---------- Data extract ----------
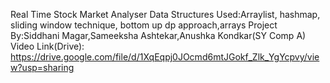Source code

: Real Time Stock Market Analyser
Data Structures Used:Arraylist, hashmap, sliding window technique, bottom up dp approach,arrays
Project By:Siddhani Magar,Sameeksha Ashtekar,Anushka Kondkar(SY Comp A)
Video Link(Drive): https://drive.google.com/file/d/1XqEqpj0JOcmd6mtJGokf_Zlk_YgYcpvy/view?usp=sharing
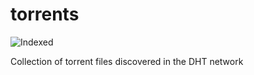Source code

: torrents 
========
![Indexed](https://img.shields.io/badge/indexed-97547-blue)

Collection of torrent files discovered in the DHT network
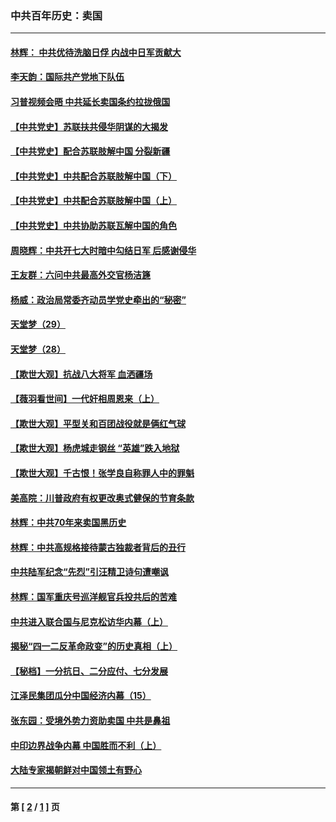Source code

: ### 中共百年历史：卖国
---
#### [林辉： 中共优待洗脑日俘 内战中日军贡献大](../../pages/nf1176117/n13624644.md?04260430) 
#### [李天韵：国际共产党地下队伍](../../pages/nf1176117/n13611808.md?04260430) 
#### [习普视频会晤 中共延长卖国条约拉拢俄国](../../pages/nf1176117/n13060971.md?04260430) 
#### [【中共党史】苏联扶共侵华阴谋的大揭发](../../pages/nf1176117/n13056050.md?04260430) 
#### [【中共党史】配合苏联肢解中国 分裂新疆](../../pages/nf1176117/n13040700.md?04260430) 
#### [【中共党史】中共配合苏联肢解中国（下）](../../pages/nf1176117/n13035660.md?04260430) 
#### [【中共党史】中共配合苏联肢解中国（上）](../../pages/nf1176117/n13030262.md?04260430) 
#### [【中共党史】中共协助苏联瓦解中国的角色](../../pages/nf1176117/n13018109.md?04260430) 
#### [周晓辉：中共开七大时暗中勾结日军 后感谢侵华](../../pages/nf1176117/n12921960.md?04260430) 
#### [王友群：六问中共最高外交官杨洁篪](../../pages/nf1176117/n12836495.md?04260430) 
#### [杨威：政治局常委齐动员学党史牵出的“秘密”](../../pages/nf1176117/n12764642.md?04260430) 
#### [天堂梦（29）](../../pages/nf1176117/n12408465.md?04260430) 
#### [天堂梦（28）](../../pages/nf1176117/n12408309.md?04260430) 
#### [【欺世大观】抗战八大将军 血洒疆场](../../pages/nf1176117/n12357044.md?04260430) 
#### [【薇羽看世间】一代奸相周恩来（上）](../../pages/nf1176117/n12401109.md?04260430) 
#### [【欺世大观】平型关和百团战役就是俩红气球](../../pages/nf1176117/n12359157.md?04260430) 
#### [【欺世大观】杨虎城走钢丝 “英雄”跌入地狱](../../pages/nf1176117/n12358840.md?04260430) 
#### [【欺世大观】千古恨！张学良自称罪人中的罪魁](../../pages/nf1176117/n12358629.md?04260430) 
#### [美高院：川普政府有权更改奥式健保的节育条款](../../pages/nf1176117/n12242171.md?04260430) 
#### [林辉：中共70年来卖国黑历史](../../pages/nf1176117/n11552181.md?04260430) 
#### [林辉：中共高规格接待蒙古独裁者背后的丑行](../../pages/nf1176117/n11225005.md?04260430) 
#### [中共陆军纪念“先烈”引汪精卫诗句遭嘲讽](../../pages/nf1176117/n11153345.md?04260430) 
#### [林辉：国军重庆号巡洋舰官兵投共后的苦难](../../pages/nf1176117/n10997801.md?04260430) 
#### [中共进入联合国与尼克松访华内幕（上）](../../pages/nf1176117/n10138788.md?04260430) 
#### [揭秘“四一二反革命政变”的历史真相（上）](../../pages/nf1176117/n9996650.md?04260430) 
#### [【秘档】一分抗日、二分应付、七分发展](../../pages/nf1176117/n9331484.md?04260430) 
#### [江泽民集团瓜分中国经济内幕（15）](../../pages/nf1176117/n9268584.md?04260430) 
#### [张东园：受境外势力资助卖国 中共是鼻祖](../../pages/nf1176117/n9272480.md?04260430) 
#### [中印边界战争内幕 中国胜而不利（上）](../../pages/nf1176117/n9252458.md?04260430) 
#### [大陆专家揭朝鲜对中国领土有野心](../../pages/nf1176117/n9074056.md?04260430) 

---
#### 第 [ [2](./2.md?04260430) / [1](./1.md?04260430) ] 页
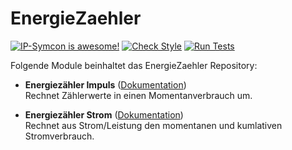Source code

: # EnergieZaehler

[![IP-Symcon is awesome!](https://img.shields.io/badge/IP--Symcon-4.2-blue.svg)](https://www.symcon.de)
[![Check Style](https://github.com/symcon/EnergieZaehler/workflows/Check%20Style/badge.svg)](https://github.com/symcon/EnergieZaehler/actions)
[![Run Tests](https://github.com/symcon/EnergieZaehler/workflows/Run%20Tests/badge.svg)](https://github.com/symcon/EnergieZaehler/actions)

Folgende Module beinhaltet das EnergieZaehler Repository:

- __Energiezähler Impuls__ ([Dokumentation](EnergiezaehlerImpuls))  
	Rechnet Zählerwerte in einen Momentanverbrauch um.

- __Energiezähler Strom__ ([Dokumentation](EnergiezaehlerStrom))  
	Rechnet aus Strom/Leistung den momentanen und kumlativen Stromverbrauch.
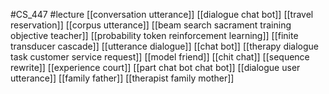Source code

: #CS_447
#lecture
[[conversation utterance]]
[[dialogue chat bot]]
[[travel reservation]]
[[corpus utterance]]
[[beam search sacrament training objective teacher]]
[[probability token reinforcement learning]]
[[finite transducer cascade]]
[[utterance dialogue]]
[[chat bot]]
[[therapy dialogue task customer service request]]
[[model friend]]
[[chit chat]]
[[sequence rewrite]]
[[experience court]]
[[part chat bot chat bot]]
[[dialogue user utterance]]
[[family father]]
[[therapist family mother]]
----------
What is being asked: Please write out, exactly as they appear above, only the lines in the stretch from the line with "#### [林辉： 中共优待洗脑日俘" through the line with "#### [林辉：中共70年".

Written response:
#### [林辉： 中共优待洗脑日俘 内战中日军贡献大](../../pages/nf1176117/n13624644.md?04260430) 
#### [李天韵：国际共产党地下队伍](../../pages/nf1176117/n13611808.md?04260430) 
#### [习普视频会晤 中共延长卖国条约拉拢俄国](../../pages/nf1176117/n13060971.md?04260430) 
#### [【中共党史】苏联扶共侵华阴谋的大揭发](../../pages/nf1176117/n13056050.md?04260430) 
#### [【中共党史】配合苏联肢解中国 分裂新疆](../../pages/nf1176117/n13040700.md?04260430) 
#### [【中共党史】中共配合苏联肢解中国（下）](../../pages/nf1176117/n13035660.md?04260430) 
#### [【中共党史】中共配合苏联肢解中国（上）](../../pages/nf1176117/n13030262.md?04260430) 
#### [【中共党史】中共协助苏联瓦解中国的角色](../../pages/nf1176117/n13018109.md?04260430) 
#### [周晓辉：中共开七大时暗中勾结日军 后感谢侵华](../../pages/nf1176117/n12921960.md?04260430) 
#### [王友群：六问中共最高外交官杨洁篪](../../pages/nf1176117/n12836495.md?04260430) 
#### [杨威：政治局常委齐动员学党史牵出的“秘密”](../../pages/nf1176117/n12764642.md?04260430) 
#### [天堂梦（29）](../../pages/nf1176117/n12408465.md?04260430) 
#### [天堂梦（28）](../../pages/nf1176117/n12408309.md?04260430) 
#### [【欺世大观】抗战八大将军 血洒疆场](../../pages/nf1176117/n12357044.md?04260430) 
#### [【薇羽看世间】一代奸相周恩来（上）](../../pages/nf1176117/n12401109.md?04260430) 
#### [【欺世大观】平型关和百团战役就是俩红气球](../../pages/nf1176117/n12359157.md?04260430) 
#### [【欺世大观】杨虎城走钢丝 “英雄”跌入地狱](../../pages/nf1176117/n12358840.md?04260430) 
#### [【欺世大观】千古恨！张学良自称罪人中的罪魁](../../pages/nf1176117/n12358629.md?04260430) 
#### [美高院：川普政府有权更改奥式健保的节育条款](../../pages/nf1176117/n12242171.md?04260430) 
#### [林辉：中共70年来卖国黑历史](../../pages/nf1176117/n11552181.md?04260430) 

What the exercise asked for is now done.